Generate a random sample of 10 00 numbers from a normal distribution, selecting the parameters so that 99.7% of the numbers are expected to fall in the interval (0,18 ). Use your own random seed. Do not show the sample.

1a) Your 1st chart: Show the summary statistics for this sample.( Tools/Data Analysis)

b) Your 2nd chart: Select bins 0, 1,...,19 and make a well-labeled and proportioned histogram for this data set.

c) Compute the relative error in using \(\bar{x}\text{ and s as point estimates of }\mu \text{ and }\sigma \text{.}\) You do this, for example, as \(error=\frac{\left| \bar{x}-\mu \right|}{\mu }(100)%\). Show the Excel formulas ( your parameters are different):

Now generate a random sample of 10 00 numbers from the uniform distribution on [0,18 ]. Use the random seed as above. Do not show the sample .

2a) Your 1st chart is as above. b) Your 2nd chart is as above, but use bins 0 to18 c) Do the same 2 calculations of relative error as above.

Central Limit Theorem Experiment.

Generate 500 samples of size 36 from the uniform population above. Use the function =rand()*18 . Each row will be a sample. You will have 500 rows of 36 uniform numbers. Save these samples so that they do not change as you continue. Compute the sample mean for each row using =average(__:__). Now you will have a column of 500 sample means.

3a) Your 1st chart: Show the summary statistics for these sample means.
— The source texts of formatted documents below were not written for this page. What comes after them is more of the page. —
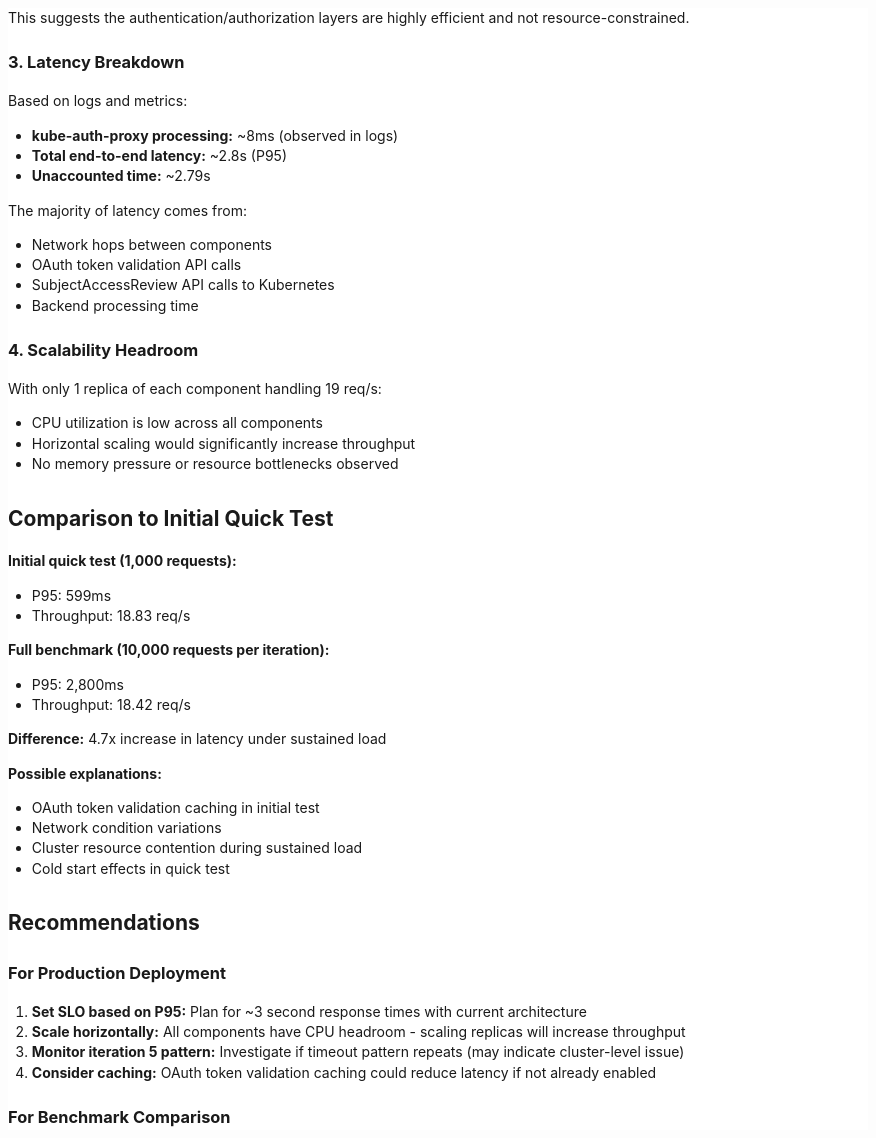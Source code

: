 This suggests the authentication/authorization layers are highly efficient and not resource-constrained.

### 3. Latency Breakdown

Based on logs and metrics:
- **kube-auth-proxy processing:** ~8ms (observed in logs)
- **Total end-to-end latency:** ~2.8s (P95)
- **Unaccounted time:** ~2.79s

The majority of latency comes from:
- Network hops between components
- OAuth token validation API calls
- SubjectAccessReview API calls to Kubernetes
- Backend processing time

### 4. Scalability Headroom

With only 1 replica of each component handling 19 req/s:
- CPU utilization is low across all components
- Horizontal scaling would significantly increase throughput
- No memory pressure or resource bottlenecks observed

## Comparison to Initial Quick Test

**Initial quick test (1,000 requests):**
- P95: 599ms
- Throughput: 18.83 req/s

**Full benchmark (10,000 requests per iteration):**
- P95: 2,800ms
- Throughput: 18.42 req/s

**Difference:** 4.7x increase in latency under sustained load

**Possible explanations:**
- OAuth token validation caching in initial test
- Network condition variations
- Cluster resource contention during sustained load
- Cold start effects in quick test

## Recommendations

### For Production Deployment

1. **Set SLO based on P95:** Plan for ~3 second response times with current architecture
2. **Scale horizontally:** All components have CPU headroom - scaling replicas will increase throughput
3. **Monitor iteration 5 pattern:** Investigate if timeout pattern repeats (may indicate cluster-level issue)
4. **Consider caching:** OAuth token validation caching could reduce latency if not already enabled

### For Benchmark Comparison
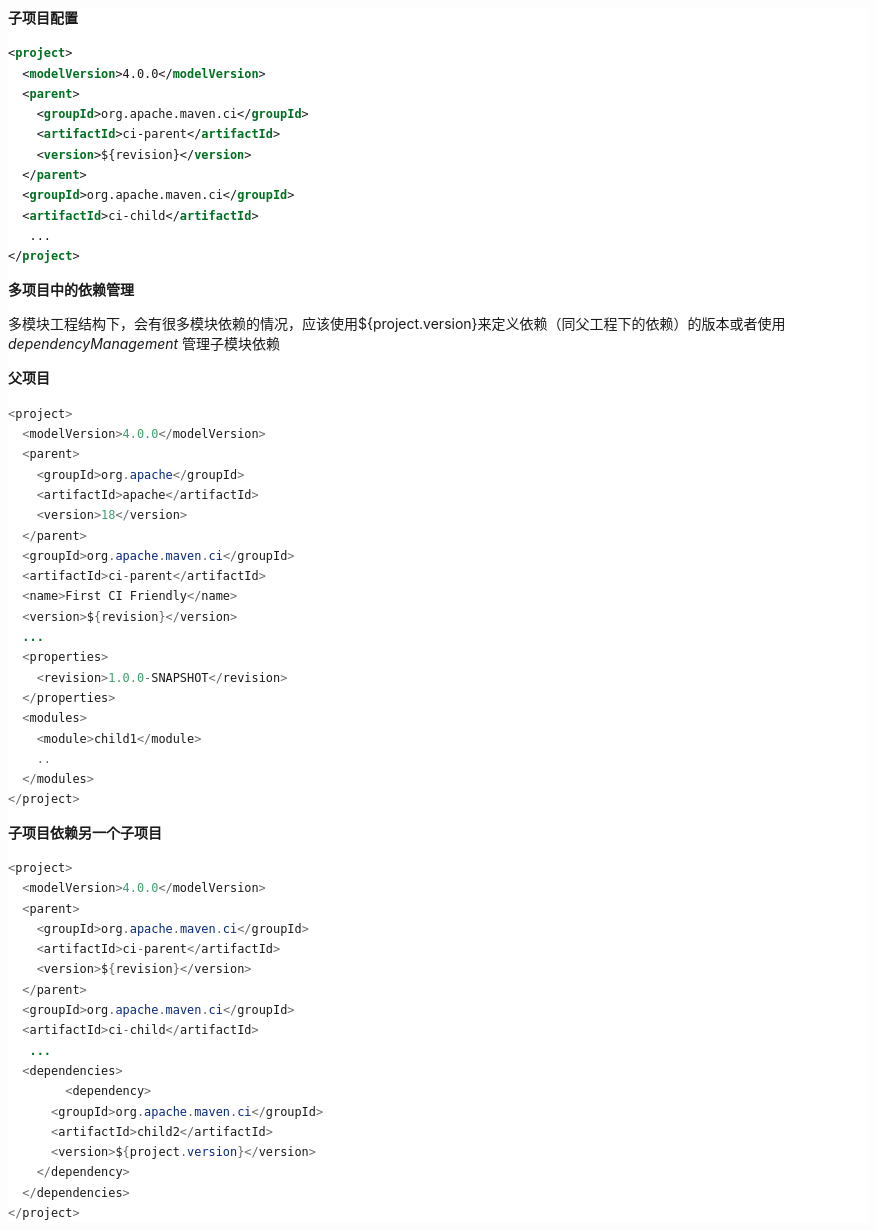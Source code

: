**子项目配置**

```xml
<project>
  <modelVersion>4.0.0</modelVersion>
  <parent>
    <groupId>org.apache.maven.ci</groupId>
    <artifactId>ci-parent</artifactId>
    <version>${revision}</version>
  </parent>
  <groupId>org.apache.maven.ci</groupId>
  <artifactId>ci-child</artifactId>
   ...
</project>
```

**多项目中的依赖管理**

多模块工程结构下，会有很多模块依赖的情况，应该使用${project.version}来定义依赖（同父工程下的依赖）的版本或者使用 *dependencyManagement* 管理子模块依赖

**父项目**

```java
<project>
  <modelVersion>4.0.0</modelVersion>
  <parent>
    <groupId>org.apache</groupId>
    <artifactId>apache</artifactId>
    <version>18</version>
  </parent>
  <groupId>org.apache.maven.ci</groupId>
  <artifactId>ci-parent</artifactId>
  <name>First CI Friendly</name>
  <version>${revision}</version>
  ...
  <properties>
    <revision>1.0.0-SNAPSHOT</revision>
  </properties>
  <modules>
    <module>child1</module>
    ..
  </modules>
</project>
```

**子项目依赖另一个子项目**

```java
<project>
  <modelVersion>4.0.0</modelVersion>
  <parent>
    <groupId>org.apache.maven.ci</groupId>
    <artifactId>ci-parent</artifactId>
    <version>${revision}</version>
  </parent>
  <groupId>org.apache.maven.ci</groupId>
  <artifactId>ci-child</artifactId>
   ...
  <dependencies>
		<dependency>
      <groupId>org.apache.maven.ci</groupId>
      <artifactId>child2</artifactId>
      <version>${project.version}</version>
    </dependency>
  </dependencies>
</project>
```
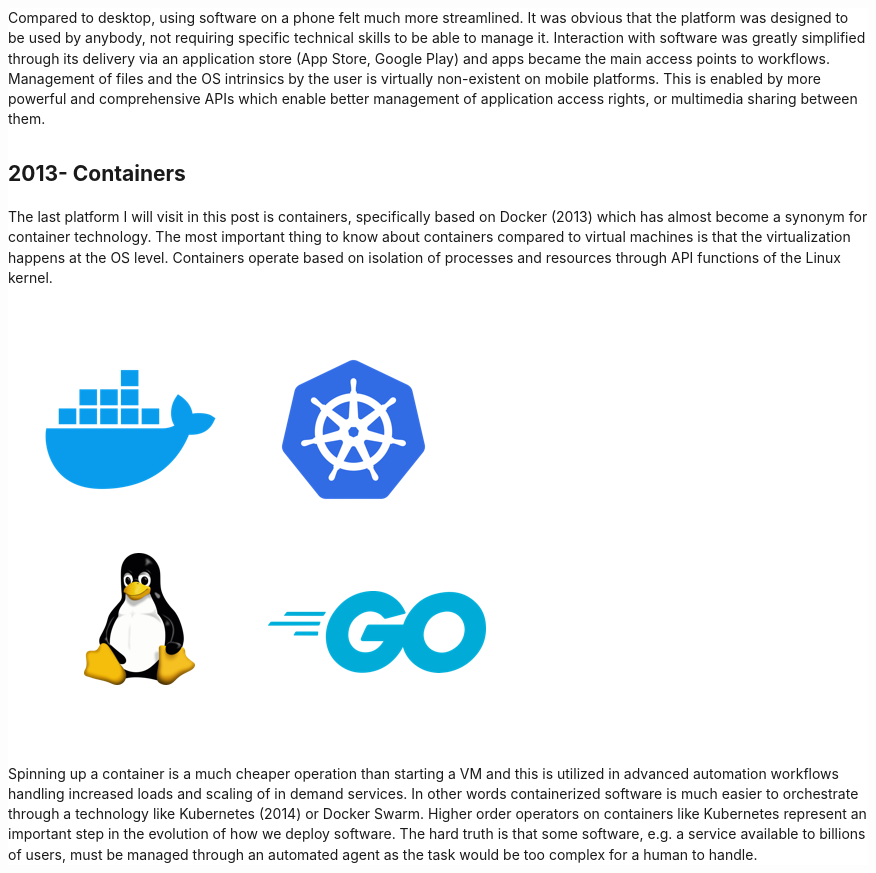 Compared to desktop, using software on a phone felt much more streamlined. It was obvious that the platform was
designed to be used by anybody, not requiring specific technical skills to be able to manage it. Interaction with
software was greatly simplified through its delivery via an application store (App Store, Google Play) and apps
became the main access points to workflows. Management of files and the OS intrinsics by the user is virtually
non-existent on mobile platforms. This is enabled by more powerful and comprehensive APIs which enable
better management of application access rights, or multimedia sharing between them.

## 2013- Containers

The last platform I will visit in this post is containers, specifically based on Docker (2013) which has
almost become a synonym for container technology. The most important thing to know about containers compared to virtual
machines is that the virtualization happens at the OS level. Containers operate based on isolation of processes
and resources through API functions of the Linux kernel.

![Logos of major container technologies - Docker, Kubernetes, Tux representing Linux and Go](container_tech.png)

Spinning up a container is a much cheaper operation than starting a VM and this is utilized in advanced automation
workflows handling increased loads and scaling of in demand services. In other words containerized software is much easier
to orchestrate through a technology like Kubernetes (2014) or Docker Swarm. Higher order operators on containers
like Kubernetes represent an important step in the evolution of how we deploy software. The hard truth is that some
software, e.g. a service available to billions of users, must be managed through an automated agent as the task would
be too complex for a human to handle.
b) Your 2nd chart: Using bins starting with 6.5 and increasing 0.5 increments to 11.5,make an appropriately labeled and proportioned histogram for the means.

c) The underlying variable is uniform. In a complete sentence: What evidence of distribution type do you see in the histogram of the uniform sample means?

Type and fill in the blank:

d) For the uniform distribution on [0,18], the population standard deviation is _________.

e) For samples of size 35 for this population, the theoretical value of \({{\sigma }_{{\bar{x}}}}\) is ___________.

f) The observed value of \({{s}_{{\bar{x}}}}\) is ________.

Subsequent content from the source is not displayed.